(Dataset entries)
++++++

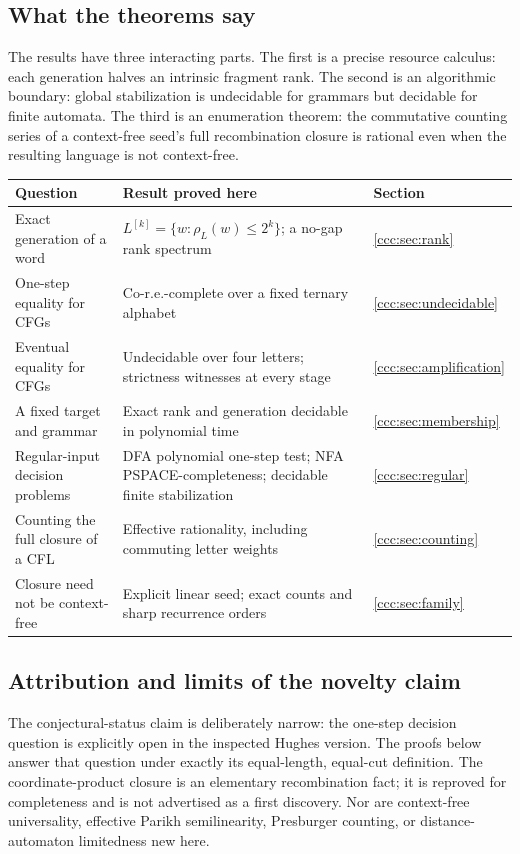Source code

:\documentclass[11pt,letterpaper]{article}
\theoremstyle{definition}
\theoremstyle{remark}
\newcommand{\gen}[2]{#1^{[#2]}}
\newcommand{\rank}{\rho}
\begin{document}
\subsection{What the theorems say}

The results have three interacting parts. The first is a precise resource
calculus: each generation halves an intrinsic fragment rank. The second is
an algorithmic boundary: global stabilization is undecidable for grammars but
decidable for finite automata. The third is an enumeration theorem: the
commutative counting series of a context-free seed's full recombination
closure is rational even when the resulting language is not context-free.

\begin{center}\small
\begin{tabular}{@{}p{}p{}p{}@{}}
\toprule
\textbf{Question} & \textbf{Result proved here} & \textbf{Section}\\
\midrule
Exact generation of a word &
$\gen Lk=\{w:\rank_L(w)\leq2^k\}$; a no-gap rank spectrum &
\ref{ccc:sec:rank}\\[3pt]
One-step equality for CFGs &
Co-r.e.-complete over a fixed ternary alphabet &
\ref{ccc:sec:undecidable}\\[3pt]
Eventual equality for CFGs &
Undecidable over four letters; strictness witnesses at every stage &
\ref{ccc:sec:amplification}\\[3pt]
A fixed target and grammar &
Exact rank and generation decidable in polynomial time &
\ref{ccc:sec:membership}\\[3pt]
Regular-input decision problems &
DFA polynomial one-step test; NFA PSPACE-completeness; decidable finite stabilization &
\ref{ccc:sec:regular}\\[3pt]
Counting the full closure of a CFL &
Effective rationality, including commuting letter weights &
\ref{ccc:sec:counting}\\[3pt]
Closure need not be context-free &
Explicit linear seed; exact counts and sharp recurrence orders &
\ref{ccc:sec:family}\\
\bottomrule
\end{tabular}
\end{center}

\subsection{Attribution and limits of the novelty claim}

The conjectural-status claim is deliberately narrow: the one-step decision
question is explicitly open in the inspected Hughes version. The proofs below
answer that question under exactly its equal-length, equal-cut definition.
The coordinate-product closure is an elementary recombination fact; it is
reproved for completeness and is not advertised as a first discovery. Nor are
context-free universality, effective Parikh semilinearity, Presburger counting,
or distance-automaton limitedness new here.
\end{document}
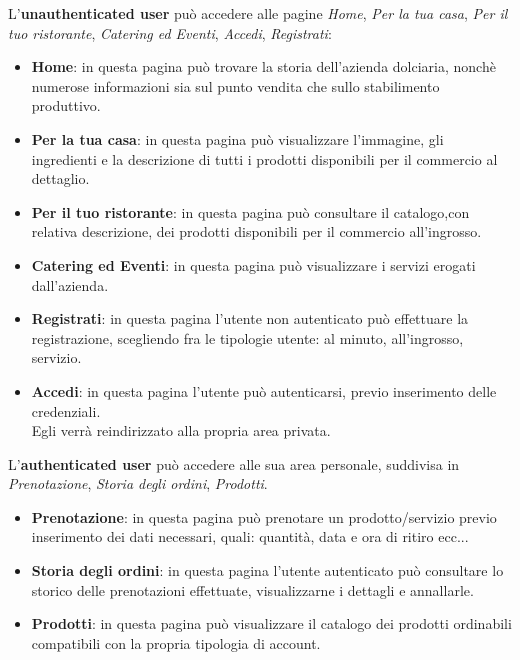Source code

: L'\textbf{unauthenticated user} può accedere alle pagine \textit{Home}, \textit{Per la tua casa}, \textit{Per il tuo ristorante}, \textit{Catering ed Eventi}, \textit{Accedi}, \textit{Registrati}:
\begin{itemize}
	\item \textbf{Home}: in questa pagina può trovare la storia dell'azienda dolciaria, nonchè numerose informazioni sia sul punto vendita che sullo stabilimento produttivo.

	\item \textbf{Per la tua casa}: in questa pagina può visualizzare l'immagine, gli ingredienti e la descrizione di tutti i prodotti disponibili per il commercio al dettaglio.

	\item \textbf{Per il tuo ristorante}: in questa pagina può consultare il catalogo,con relativa descrizione, dei prodotti disponibili per il commercio all'ingrosso.

	\item \textbf{Catering ed Eventi}: in questa pagina può visualizzare i servizi erogati dall'azienda.

	\item \textbf{Registrati}: in questa pagina l'utente non autenticato può effettuare la registrazione, scegliendo fra le tipologie utente: al minuto, all'ingrosso, servizio.

	\item \textbf{Accedi}: in questa pagina l'utente può autenticarsi, previo inserimento delle credenziali.\\
	Egli verrà reindirizzato alla propria area privata.
\end{itemize}

L'\textbf{authenticated user} può accedere alle sua area personale, suddivisa in \textit{Prenotazione}, \textit{Storia degli ordini}, \textit{Prodotti}.

\begin{itemize}
	\item \textbf{Prenotazione}: in questa pagina può prenotare un prodotto/servizio previo inserimento dei dati necessari, quali: quantità, data e ora di ritiro ecc...

	\item \textbf{Storia degli ordini}: in questa pagina l'utente autenticato può consultare lo storico delle prenotazioni effettuate, visualizzarne i dettagli e annallarle.

	\item \textbf{Prodotti}: in questa pagina può visualizzare il catalogo dei prodotti ordinabili compatibili con la propria tipologia di account.
\end{itemize}

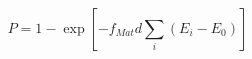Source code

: \documentclass[12pt]{article}
\begin{document}
$$
P = 1 -\exp\left[-f_{Mat}d\sum_{i}\left(E_{i}-E_{0}\right)\right]
$$
\end{document}
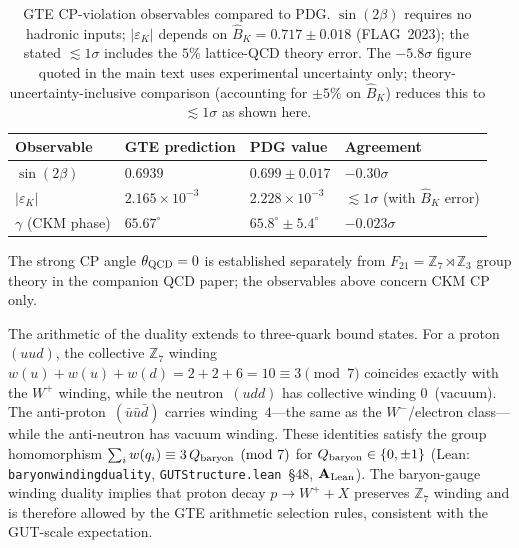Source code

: \documentclass[11pt]{article}
\theoremstyle{remark}
\newcommand{\ZS}{\mathbb{Z}_7}
\newcommand{\lean}[1]{%
  \penalty-100
  \begingroup\def\_{\textunderscore\allowbreak}\texttt{#1}\endgroup}
\newcommand{\CatAL}{\ensuremath{\textbf{A}_{\rm Lean}}}
\begin{document}
\begin{table}[h!]
\centering
\small
\begin{tabular}{llll}
\toprule
Observable & GTE prediction & PDG value & Agreement \\
\midrule
$\sin(2\beta)$ & $0.6939$ & $0.699 \pm 0.017$ & $-0.30\sigma$ \\
$|\varepsilon_K|$ & $2.165 \times 10^{-3}$ & $2.228 \times 10^{-3}$ & ${\lesssim}1\sigma$ (with $\hat{B}_K$ error) \\
$\gamma$ (CKM phase) & $65.67^\circ$ & $65.8^\circ \pm 5.4^\circ$ & $-0.023\sigma$ \\
\bottomrule
\end{tabular}
\caption{GTE CP-violation observables compared to PDG.
$\sin(2\beta)$ requires no hadronic inputs; $|\varepsilon_K|$
depends on $\hat{B}_K = 0.717 \pm 0.018$ (FLAG~2023); the stated ${\lesssim}1\sigma$
includes the $5\%$ lattice-QCD theory error.
The $-5.8\sigma$ figure quoted in the main text uses experimental uncertainty only;
theory-uncertainty-inclusive comparison (accounting for $\pm5\%$ on $\hat{B}_K$)
reduces this to ${\lesssim}1\sigma$ as shown here.}
\label{tab:cp_observables}
\end{table}
The strong CP angle $\theta_{\rm QCD}=0$ is established separately from
$F_{21}=\mathbb{Z}_7\rtimes\mathbb{Z}_3$ group theory in the companion
QCD paper; the observables above concern CKM CP only.

\smallskip
The arithmetic of the duality extends to three-quark bound states.
For a proton~$(uud)$, the collective $\ZS$ winding
$w(u)+w(u)+w(d) = 2+2+6 = 10 \equiv 3 \pmod{7}$
coincides exactly with the $W^+$ winding, while the neutron~$(udd)$
has collective winding $0$~(vacuum).
The anti-proton~$(\bar{u}\bar{u}\bar{d})$ carries winding~$4$---the same
as the $W^-$/electron class---while the anti-neutron has vacuum winding.
These identities satisfy the group homomorphism
$\sum_i w(q_i) \equiv 3\,Q_{\rm baryon} \pmod{7}$ for
$Q_{\rm baryon} \in \{0,\pm 1\}$
(Lean: \lean{baryon\_winding\_duality},
\texttt{GUTStructure.lean}~\S48, $\CatAL$).
The baryon-gauge winding duality implies that proton decay
$p \to W^+ + X$ preserves $\ZS$ winding and is therefore allowed by
the GTE arithmetic selection rules, consistent with the GUT-scale
expectation.
\end{document}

++++++

[What the exercise asks] Word for word, copy out each record; do not include pictures.

[Answer area]
Source code

:\documentclass[11pt,letterpaper]{article}
\theoremstyle{definition}
\theoremstyle{remark}
\newcommand{\gen}[2]{#1^{[#2]}}
\newcommand{\rank}{\rho}
\begin{document}
\subsection{What the theorems say}

The results have three interacting parts. The first is a precise resource
calculus: each generation halves an intrinsic fragment rank. The second is
an algorithmic boundary: global stabilization is undecidable for grammars but
decidable for finite automata. The third is an enumeration theorem: the
commutative counting series of a context-free seed's full recombination
closure is rational even when the resulting language is not context-free.

\begin{center}\small
\begin{tabular}{@{}p{}p{}p{}@{}}
\toprule
\textbf{Question} & \textbf{Result proved here} & \textbf{Section}\\
\midrule
Exact generation of a word &
$\gen Lk=\{w:\rank_L(w)\leq2^k\}$; a no-gap rank spectrum &
\ref{ccc:sec:rank}\\[3pt]
One-step equality for CFGs &
Co-r.e.-complete over a fixed ternary alphabet &
\ref{ccc:sec:undecidable}\\[3pt]
Eventual equality for CFGs &
Undecidable over four letters; strictness witnesses at every stage &
\ref{ccc:sec:amplification}\\[3pt]
A fixed target and grammar &
Exact rank and generation decidable in polynomial time &
\ref{ccc:sec:membership}\\[3pt]
Regular-input decision problems &
DFA polynomial one-step test; NFA PSPACE-completeness; decidable finite stabilization &
\ref{ccc:sec:regular}\\[3pt]
Counting the full closure of a CFL &
Effective rationality, including commuting letter weights &
\ref{ccc:sec:counting}\\[3pt]
Closure need not be context-free &
Explicit linear seed; exact counts and sharp recurrence orders &
\ref{ccc:sec:family}\\
\bottomrule
\end{tabular}
\end{center}

\subsection{Attribution and limits of the novelty claim}

The conjectural-status claim is deliberately narrow: the one-step decision
question is explicitly open in the inspected Hughes version. The proofs below
answer that question under exactly its equal-length, equal-cut definition.
The coordinate-product closure is an elementary recombination fact; it is
reproved for completeness and is not advertised as a first discovery. Nor are
context-free universality, effective Parikh semilinearity, Presburger counting,
or distance-automaton limitedness new here.
\end{document}
Source code

: L'\textbf{unauthenticated user} può accedere alle pagine \textit{Home}, \textit{Per la tua casa}, \textit{Per il tuo ristorante}, \textit{Catering ed Eventi}, \textit{Accedi}, \textit{Registrati}:
\begin{itemize}
	\item \textbf{Home}: in questa pagina può trovare la storia dell'azienda dolciaria, nonchè numerose informazioni sia sul punto vendita che sullo stabilimento produttivo.

	\item \textbf{Per la tua casa}: in questa pagina può visualizzare l'immagine, gli ingredienti e la descrizione di tutti i prodotti disponibili per il commercio al dettaglio.

	\item \textbf{Per il tuo ristorante}: in questa pagina può consultare il catalogo,con relativa descrizione, dei prodotti disponibili per il commercio all'ingrosso.

	\item \textbf{Catering ed Eventi}: in questa pagina può visualizzare i servizi erogati dall'azienda.

	\item \textbf{Registrati}: in questa pagina l'utente non autenticato può effettuare la registrazione, scegliendo fra le tipologie utente: al minuto, all'ingrosso, servizio.

	\item \textbf{Accedi}: in questa pagina l'utente può autenticarsi, previo inserimento delle credenziali.\\
	Egli verrà reindirizzato alla propria area privata.
\end{itemize}

L'\textbf{authenticated user} può accedere alle sua area personale, suddivisa in \textit{Prenotazione}, \textit{Storia degli ordini}, \textit{Prodotti}.

\begin{itemize}
	\item \textbf{Prenotazione}: in questa pagina può prenotare un prodotto/servizio previo inserimento dei dati necessari, quali: quantità, data e ora di ritiro ecc...

	\item \textbf{Storia degli ordini}: in questa pagina l'utente autenticato può consultare lo storico delle prenotazioni effettuate, visualizzarne i dettagli e annallarle.

	\item \textbf{Prodotti}: in questa pagina può visualizzare il catalogo dei prodotti ordinabili compatibili con la propria tipologia di account.
\end{itemize}

Source code

: \documentclass[12pt]{article}
\begin{document}
$$
P = 1 -\exp\left[-f_{Mat}d\sum_{i}\left(E_{i}-E_{0}\right)\right]
$$
\end{document}
Source code

: \documentclass[11pt]{article}
\theoremstyle{remark}
\newcommand{\ZS}{\mathbb{Z}_7}
\newcommand{\lean}[1]{%
  \penalty-100
  \begingroup\def\_{\textunderscore\allowbreak}\texttt{#1}\endgroup}
\newcommand{\CatAL}{\ensuremath{\textbf{A}_{\rm Lean}}}
\begin{document}
\begin{table}[h!]
\centering
\small
\begin{tabular}{llll}
\toprule
Observable & GTE prediction & PDG value & Agreement \\
\midrule
$\sin(2\beta)$ & $0.6939$ & $0.699 \pm 0.017$ & $-0.30\sigma$ \\
$|\varepsilon_K|$ & $2.165 \times 10^{-3}$ & $2.228 \times 10^{-3}$ & ${\lesssim}1\sigma$ (with $\hat{B}_K$ error) \\
$\gamma$ (CKM phase) & $65.67^\circ$ & $65.8^\circ \pm 5.4^\circ$ & $-0.023\sigma$ \\
\bottomrule
\end{tabular}
\caption{GTE CP-violation observables compared to PDG.
$\sin(2\beta)$ requires no hadronic inputs; $|\varepsilon_K|$
depends on $\hat{B}_K = 0.717 \pm 0.018$ (FLAG~2023); the stated ${\lesssim}1\sigma$
includes the $5\%$ lattice-QCD theory error.
The $-5.8\sigma$ figure quoted in the main text uses experimental uncertainty only;
theory-uncertainty-inclusive comparison (accounting for $\pm5\%$ on $\hat{B}_K$)
reduces this to ${\lesssim}1\sigma$ as shown here.}
\label{tab:cp_observables}
\end{table}
The strong CP angle $\theta_{\rm QCD}=0$ is established separately from
$F_{21}=\mathbb{Z}_7\rtimes\mathbb{Z}_3$ group theory in the companion
QCD paper; the observables above concern CKM CP only.

\smallskip
The arithmetic of the duality extends to three-quark bound states.
For a proton~$(uud)$, the collective $\ZS$ winding
$w(u)+w(u)+w(d) = 2+2+6 = 10 \equiv 3 \pmod{7}$
coincides exactly with the $W^+$ winding, while the neutron~$(udd)$
has collective winding $0$~(vacuum).
The anti-proton~$(\bar{u}\bar{u}\bar{d})$ carries winding~$4$---the same
as the $W^-$/electron class---while the anti-neutron has vacuum winding.
These identities satisfy the group homomorphism
$\sum_i w(q_i) \equiv 3\,Q_{\rm baryon} \pmod{7}$ for
$Q_{\rm baryon} \in \{0,\pm 1\}$
(Lean: \lean{baryon\_winding\_duality},
\texttt{GUTStructure.lean}~\S48, $\CatAL$).
The baryon-gauge winding duality implies that proton decay
$p \to W^+ + X$ preserves $\ZS$ winding and is therefore allowed by
the GTE arithmetic selection rules, consistent with the GUT-scale
expectation.
\end{document}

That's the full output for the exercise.